Statement by the High Council for Human Rights in response to Canada's anti-Iran resolution at the UN General Assembly
In response to the approval of the resolution proposed by Canada against our country in the UN General Assembly, the Islamic Republic of Iran High Council for Human Rights issued a statement. The text of this statement is as follows:
Along with some other claimant countries that have lost credibility due to their outspoken support for the criminal, child-killing, and genocidal Zionist regime—and even facing harsh criticism from their own citizens—the racist Canadian regime, which has a dismal record in the field of human rights and engages in widespread violations of those rights, particularly with regard to the rights of women and girls, indigenous peoples, and immigrants, passed a resolution against our country in the UN General Assembly. The resolution received the minimum support of 80 countries, while 95 countries voted against it, abstained, or did not participate.
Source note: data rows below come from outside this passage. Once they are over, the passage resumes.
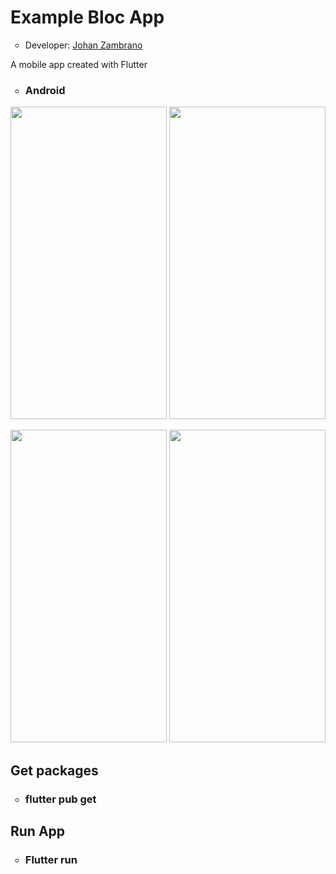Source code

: <h1>Example Bloc App</h1>
<ul>
  <li type="circle">Developer: <a href="https://www.linkedin.com/in/johan-zambrano-b537501bb/">Johan Zambrano</a></li>
</ul>

A mobile app created with Flutter

<ul>
  <li type="circle"><h3>Android</h3></li>
</ul>

<p align="center">
<img src="https://user-images.githubusercontent.com/25967495/138181982-65fbc333-b6b8-4c32-8f21-f94a30244aac.jpg" width="250" height="500">
<img src="https://user-images.githubusercontent.com/25967495/138182002-325be9c9-9ad4-44fc-8ad8-43f56522bf28.jpg" width="250" height="500">
</p>

<p align="center">
<img src="https://user-images.githubusercontent.com/25967495/138181992-857fd640-2e75-4329-89da-8b9d924543eb.jpg" width="250" height="500">
<img src="https://user-images.githubusercontent.com/25967495/138181995-60d1f0bf-73ec-4caa-9069-1bb639c01ab1.jpg" width="250" height="500">
</p>

<h2>Get packages</h2>
<ul>
  <li type="circle"><h3>flutter pub get</h3></li>
</ul>

<h2>Run App</h2>
<ul>
  <li type="circle"><h3>Flutter run</h3></li>
</ul>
This resolution was approved at a time when the criminal Zionist regime has committed war crimes, crimes against humanity, racial and ethnic cleansing, and genocide against the oppressed people of Gaza, all while ruthlessly murdering civilians, including defenseless women and children, with the full backing of the resolution's founders.
These countries claiming to have human rights must answer: What action have they taken in response to the killing of more than 50,000 innocent people in Gaza, of whom more than 70 percent were women and children, according to the Office of the High Commissioner for Human Rights?
Have they done anything but stifle nonviolent protests by citizens and students against the crimes committed by a regime that, according to international organizations' statistics, has killed a child in Gaza every ten minutes, slaughtered over 17,000 Palestinian children since last year, and killed hundreds of newborns soon after birth as a result of the indiscriminate bombing of homes, hospitals, schools, and refugee camps, as well as the destruction of medical facilities and health care facilities?
Shouldn't nations that claim to uphold human rights have called a special session of the Human Rights Council, formed a fact-finding committee, referred to the Third Committee of the General Assembly, and sponsored the adoption of a human rights resolution against genocide, crimes against humanity, and war crimes in Gaza because of the killing of civilians, including innocent women and children, the horrifying burning of children in front of their mothers, and the bombing of schools, hospitals, and refugee camps?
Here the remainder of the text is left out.